I traded for a firm that would allow that but they most certainly would not give you a 40 contract clip right away, it would take more than a few months probably to gain their trust, starting small.and.working your way up. Ive had coworkers hold over 100 contracts into the overnight session on ES and they may have had a couple hundred grand in equity with the firm at the time. But they've earned that trust over years of working with them.
@trader220 I understand what you are looking for, and also know this post is not the answer you seek. Amp Futures offers consistent day-trade margining any time the market is open. Some FCMs/Brokers limit day-trade margins to regular trading hours only, or have a different set of intraday margin (higher than regular session intraday margin, but not the full overnight margin) for after and pre hours. Additionally, Amp has a liquidation policy based on 80% of account value rather than margin requirements, which can make a difference with max position size. Liquidation policy though, has nothing to do with margin necessary to put on a trade. Myself, I am a flat-eod retail trader... intraday margin availability is/was make or break consideration for who gets my business. Trade on!

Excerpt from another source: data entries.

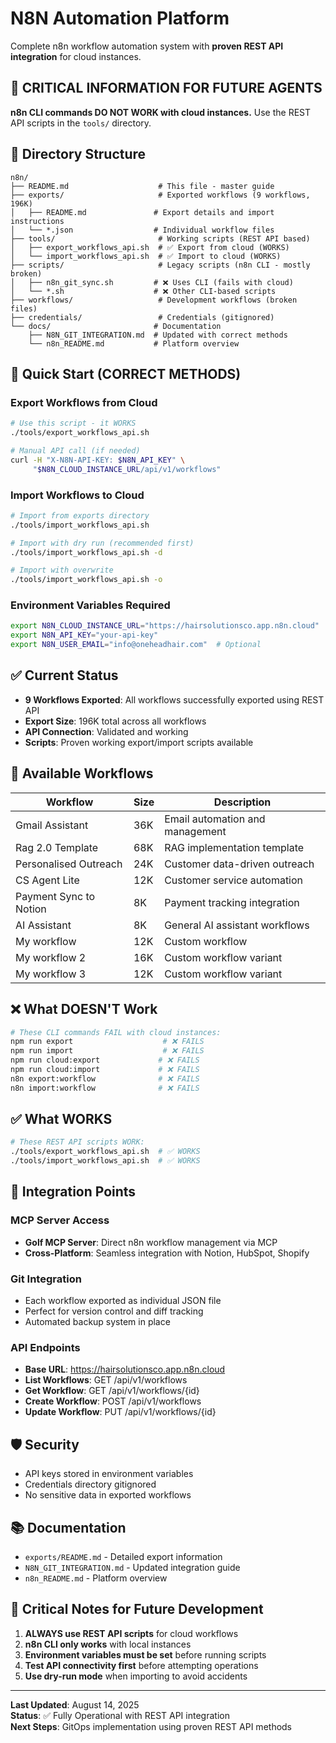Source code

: # N8N Automation Platform

Complete n8n workflow automation system with **proven REST API integration** for cloud instances.

## 🚨 CRITICAL INFORMATION FOR FUTURE AGENTS

**n8n CLI commands DO NOT WORK with cloud instances.** 
Use the REST API scripts in the `tools/` directory.

## 📁 Directory Structure

```
n8n/
├── README.md                    # This file - master guide
├── exports/                     # Exported workflows (9 workflows, 196K)
│   ├── README.md               # Export details and import instructions
│   └── *.json                  # Individual workflow files
├── tools/                       # Working scripts (REST API based)
│   ├── export_workflows_api.sh  # ✅ Export from cloud (WORKS)
│   └── import_workflows_api.sh  # ✅ Import to cloud (WORKS)
├── scripts/                     # Legacy scripts (n8n CLI - mostly broken)
│   ├── n8n_git_sync.sh         # ❌ Uses CLI (fails with cloud)
│   └── *.sh                    # ❌ Other CLI-based scripts
├── workflows/                   # Development workflows (broken files)
├── credentials/                 # Credentials (gitignored)
└── docs/                       # Documentation
    ├── N8N_GIT_INTEGRATION.md  # Updated with correct methods
    └── n8n_README.md           # Platform overview
```

## 🚀 Quick Start (CORRECT METHODS)

### Export Workflows from Cloud
```bash
# Use this script - it WORKS
./tools/export_workflows_api.sh

# Manual API call (if needed)
curl -H "X-N8N-API-KEY: $N8N_API_KEY" \
     "$N8N_CLOUD_INSTANCE_URL/api/v1/workflows"
```

### Import Workflows to Cloud
```bash
# Import from exports directory
./tools/import_workflows_api.sh

# Import with dry run (recommended first)
./tools/import_workflows_api.sh -d

# Import with overwrite
./tools/import_workflows_api.sh -o
```

### Environment Variables Required
```bash
export N8N_CLOUD_INSTANCE_URL="https://hairsolutionsco.app.n8n.cloud"
export N8N_API_KEY="your-api-key"
export N8N_USER_EMAIL="info@oneheadhair.com"  # Optional
```

## ✅ Current Status

- **9 Workflows Exported**: All workflows successfully exported using REST API
- **Export Size**: 196K total across all workflows
- **API Connection**: Validated and working
- **Scripts**: Proven working export/import scripts available

## 🔧 Available Workflows

| Workflow | Size | Description |
|----------|------|-------------|
| Gmail Assistant | 36K | Email automation and management |
| Rag 2.0 Template | 68K | RAG implementation template |
| Personalised Outreach | 24K | Customer data-driven outreach |
| CS Agent Lite | 12K | Customer service automation |
| Payment Sync to Notion | 8K | Payment tracking integration |
| AI Assistant | 8K | General AI assistant workflows |
| My workflow | 12K | Custom workflow |
| My workflow 2 | 16K | Custom workflow variant |
| My workflow 3 | 12K | Custom workflow variant |

## ❌ What DOESN'T Work

```bash
# These CLI commands FAIL with cloud instances:
npm run export                    # ❌ FAILS
npm run import                    # ❌ FAILS  
npm run cloud:export             # ❌ FAILS
npm run cloud:import             # ❌ FAILS
n8n export:workflow              # ❌ FAILS
n8n import:workflow              # ❌ FAILS
```

## ✅ What WORKS

```bash
# These REST API scripts WORK:
./tools/export_workflows_api.sh  # ✅ WORKS
./tools/import_workflows_api.sh  # ✅ WORKS
```

## 🔗 Integration Points

### MCP Server Access
- **Golf MCP Server**: Direct n8n workflow management via MCP
- **Cross-Platform**: Seamless integration with Notion, HubSpot, Shopify

### Git Integration
- Each workflow exported as individual JSON file
- Perfect for version control and diff tracking
- Automated backup system in place

### API Endpoints
- **Base URL**: https://hairsolutionsco.app.n8n.cloud
- **List Workflows**: GET /api/v1/workflows
- **Get Workflow**: GET /api/v1/workflows/{id}
- **Create Workflow**: POST /api/v1/workflows
- **Update Workflow**: PUT /api/v1/workflows/{id}

## 🛡️ Security

- API keys stored in environment variables
- Credentials directory gitignored
- No sensitive data in exported workflows

## 📚 Documentation

- `exports/README.md` - Detailed export information
- `N8N_GIT_INTEGRATION.md` - Updated integration guide
- `n8n_README.md` - Platform overview

## 🚨 Critical Notes for Future Development

1. **ALWAYS use REST API scripts** for cloud workflows
2. **n8n CLI only works** with local instances
3. **Environment variables must be set** before running scripts
4. **Test API connectivity first** before attempting operations
5. **Use dry-run mode** when importing to avoid accidents

---

**Last Updated**: August 14, 2025  
**Status**: ✅ Fully Operational with REST API integration  
**Next Steps**: GitOps implementation using proven REST API methods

You guys are a tough audience. No need to be so nit picking... what's a little leverage among friends? Loosen up and give the man 200 to 1. (On second thought)
A thought I've had about this... With the ES, instead of holding 40 contracts outright (let us say long), you could have a position for 20 long, and when the market close approaches, you could just intra-market spread it 20 short on the next month. This would require a margin for overnight of just $800. When market reopens, you close the opposing position . This way you are not exceeding the daytrade margin, and will get the CME margin discount for overnight. Granted, the opposing position may give you slippage on the opening and closing of the position due to it's "thinness", but at least it gets you out of the outright-hold issue. This also got me thinking about whether a broker would recognize the CME margin credits during the day session. I never thought to ask my broker this question. I'll do that next week.
No. If the future moves against you 12 points, all you need to do is drop 1 ct off your position to stay positive NAV. You don't lose it all, just the one. The underlying does not matter in outright future positions, and especially not in spreads.
Do you have a strategy with guaranteed max drawdown of less than 10%? Otherwise you go bust assuming full position size.
Most ET'ers can do the arithmetic... but what about when a surprise news event hits the airwaves and the ES drops 15-30 points or so in a blink? You talk like you understand... you obviously don't.